I get the point about the bigger pie and the winners compensating the losers, but wouldn't this also require a world government? Right now the only way to do that is through tariffs, which is the opposite of free trade...

Ismael Beltrán

For developing economies it is frustrating that many rich countries are now seriously questioning the benefits of trade and the international trade system they shaped in the past. This is a disappointing message for the developing world that in my view, is just beginning to enjoy the many gains of free trade. The rich world must stand for free trade as a means for helping to reduce poverty in emerging market economies.


Governments should agree between themselves to force companies into paying fair share of profits. Otherwise free trade means race to the bottom between states, and companies escaping to the place where they pay lowest taxes, aiming towards 0% taxation. States have ultimate legal and physical power, and are capable of agreeing economic deals between themselves. They should force companies to pay some minimum part of the cost of state infrastructure.
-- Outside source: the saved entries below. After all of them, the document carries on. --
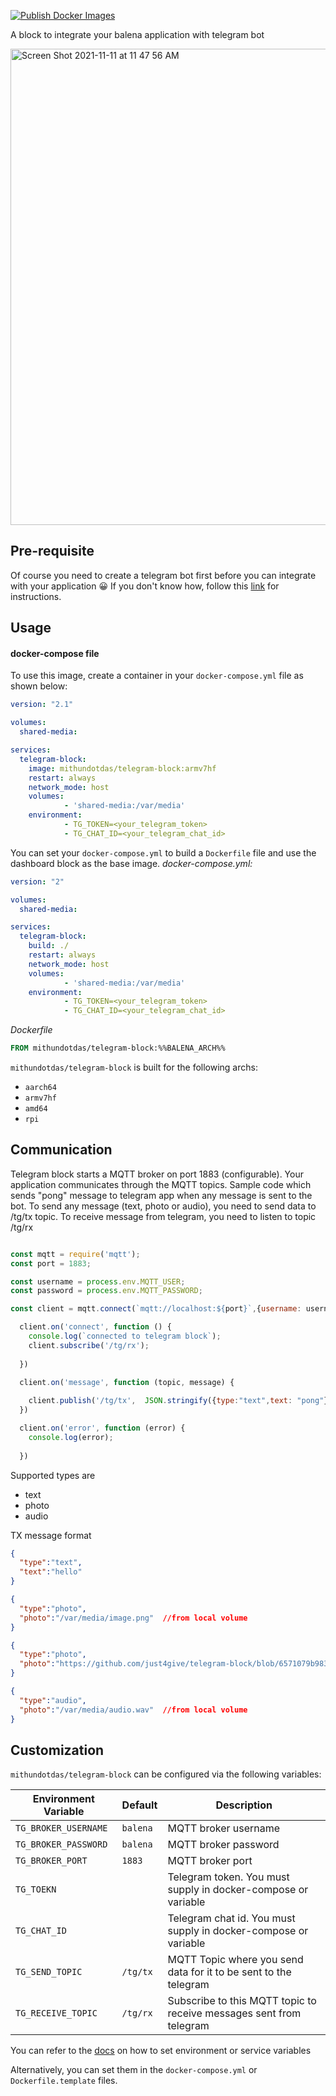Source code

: 
[![Publish Docker Images](https://github.com/just4give/telegram-block/actions/workflows/docker-push.yml/badge.svg)](https://github.com/just4give/telegram-block/actions/workflows/docker-push.yml)

A block to integrate your balena application with telegram bot 

<img width="762" alt="Screen Shot 2021-11-11 at 11 47 56 AM" src="https://user-images.githubusercontent.com/9275193/141336529-0093134d-34ab-4f1e-9362-3aeaeace545d.png">

## Pre-requisite
Of course you need to create a telegram bot first before you can integrate with your application 😀 
If you don't know how, follow this [link](https://core.telegram.org/bots#3-how-do-i-create-a-bot) for instructions.
## Usage

#### docker-compose file

To use this image, create a container in your `docker-compose.yml` file as shown below:

```yaml
version: "2.1"

volumes:
  shared-media:

services:
  telegram-block:
    image: mithundotdas/telegram-block:armv7hf
    restart: always
    network_mode: host
    volumes: 
            - 'shared-media:/var/media'
    environment:
            - TG_TOKEN=<your_telegram_token>
            - TG_CHAT_ID=<your_telegram_chat_id>
```

You can set your `docker-compose.yml` to build a `Dockerfile` file and use the dashboard block as the base image.
_docker-compose.yml:_

```yaml
version: "2"

volumes:
  shared-media:

services:
  telegram-block:
    build: ./
    restart: always
    network_mode: host
    volumes: 
            - 'shared-media:/var/media'
    environment:
            - TG_TOKEN=<your_telegram_token>
            - TG_CHAT_ID=<your_telegram_chat_id>

```

_Dockerfile_

```dockerfile
FROM mithundotdas/telegram-block:%%BALENA_ARCH%%
```

`mithundotdas/telegram-block` is built for the following archs:

- `aarch64`
- `armv7hf`
- `amd64`
- `rpi`

## Communication
Telegram block starts a MQTT broker on port 1883 (configurable). Your application communicates through the MQTT topics. Sample code which sends "pong" message to telegram app when any message is sent to the bot. To send any message (text, photo or audio), you need to send data to /tg/tx topic. To receive message from telegram, you need to listen to topic /tg/rx

```javascript

const mqtt = require('mqtt');
const port = 1883;

const username = process.env.MQTT_USER;
const password = process.env.MQTT_PASSWORD;

const client = mqtt.connect(`mqtt://localhost:${port}`,{username: username, password: password});

  client.on('connect', function () {
    console.log(`connected to telegram block`);
    client.subscribe('/tg/rx');
    
  })

  client.on('message', function (topic, message) {
    
    client.publish('/tg/tx',  JSON.stringify({type:"text",text: "pong"}));
  })

  client.on('error', function (error) {
    console.log(error);
    
  })
```

Supported types are 
- text
- photo
- audio

TX message format 

```json
{
  "type":"text",
  "text":"hello"
}

{
  "type":"photo",
  "photo":"/var/media/image.png"  //from local volume
}

{
  "type":"photo",
  "photo":"https://github.com/just4give/telegram-block/blob/6571079b983fe918867b113ec5c5c74cb99dc5b9/logo.png" //from absolute url
}

{
  "type":"audio",
  "photo":"/var/media/audio.wav"  //from local volume
}

```

## Customization


`mithundotdas/telegram-block` can be configured via the following variables:

| Environment Variable    | Default                             | Description                                                           |
| ----------------------- | ----------------------------------- | --------------------------------------------------------------------- |
| `TG_BROKER_USERNAME`    | `balena`                            | MQTT broker username                                                  |
| `TG_BROKER_PASSWORD`    | `balena`                            | MQTT broker password                                                  |
| `TG_BROKER_PORT`        | `1883`                              | MQTT broker port                                                      |
| `TG_TOEKN`              |                                     | Telegram token. You must supply in docker-compose or variable         |
| `TG_CHAT_ID`            |                                     | Telegram chat id. You must supply in docker-compose or variable       |
| `TG_SEND_TOPIC`         | `/tg/tx`                            | MQTT Topic where you send data for it to be sent to the telegram      |
| `TG_RECEIVE_TOPIC`      | `/tg/rx`                            | Subscribe to this MQTT topic to receive messages sent from telegram   |


You can refer to the [docs](https://www.balena.io/docs/learn/manage/serv-vars/#environment-and-service-variables) on how to set environment or service variables

Alternatively, you can set them in the `docker-compose.yml` or `Dockerfile.template` files.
Otherwise, no market access and fines for the companies. Such international trade will be free and clear - at acceptable bottom level.


Prior to the Global Recession of 2007-2009, TE had many articles about Global Rebalancing.
Basically China and other newly rich countries would be buying US goods and services.
Whatever happened to that?

The problem may be that big companies formed lobbies, oligopolies and blocked new players on the U.S. market, and their products and marketing strategies are no longer internationally competitive. Consider the claimed best new U.S. product of the 2010s, the Apple iPhone. Fact is that mobile phones of comparable or only a little lower quality are sold in China at several times lower price. Apple cannot sell its products in China at the U.S. prices. Apple is also unwilling to lower the price of iPhones in the U.S.A., because it is its biggest revenue source. Therefore it pays for Apple to keep its hold on the U.S. market by lobbying and regulations, and largely withdraw from the Chinese market. Lobbying is more profitable than competition. Only limited number of iPhones are sold in China, rather like a status symbol. The result is that U.S. products are not exported, and U.S. consumers pay inflated prices for smartphones.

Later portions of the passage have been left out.